Problem details: Only the number is wanted: how many lines in the data contain "rake"?

Data for review:
------------------------------------------------

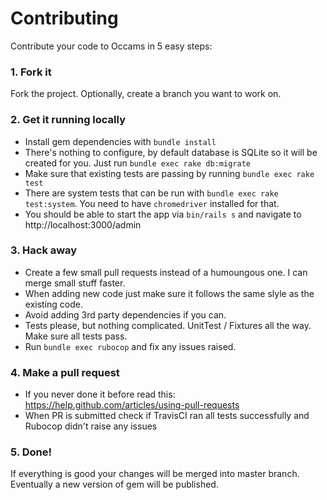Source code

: # Contributing

Contribute your code to Occams in 5 easy steps:

### 1. Fork it

Fork the project. Optionally, create a branch you want to work on.

### 2. Get it running locally

- Install gem dependencies with `bundle install`
- There's nothing to configure, by default database is SQLite so it will be
  created for you. Just run `bundle exec rake db:migrate`
- Make sure that existing tests are passing by running `bundle exec rake test`
- There are system tests that can be run with `bundle exec rake test:system`.
  You need to have `chromedriver` installed for that.
- You should be able to start the app via `bin/rails s` and navigate to http://localhost:3000/admin

### 3. Hack away

- Create a few small pull requests instead of a humoungous one. I can merge small stuff faster.
- When adding new code just make sure it follows the same slyle as the existing code.
- Avoid adding 3rd party dependencies if you can.
- Tests please, but nothing complicated. UnitTest / Fixtures all the way. Make sure all tests pass.
- Run `bundle exec rubocop` and fix any issues raised.

### 4. Make a pull request

- If you never done it before read this: https://help.github.com/articles/using-pull-requests
- When PR is submitted check if TravisCI ran all tests successfully and Rubocop didn't raise any issues

### 5. Done!

If everything is good your changes will be merged into master branch. Eventually
a new version of gem will be published.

------------------------------------------------

Result of this exercise: 3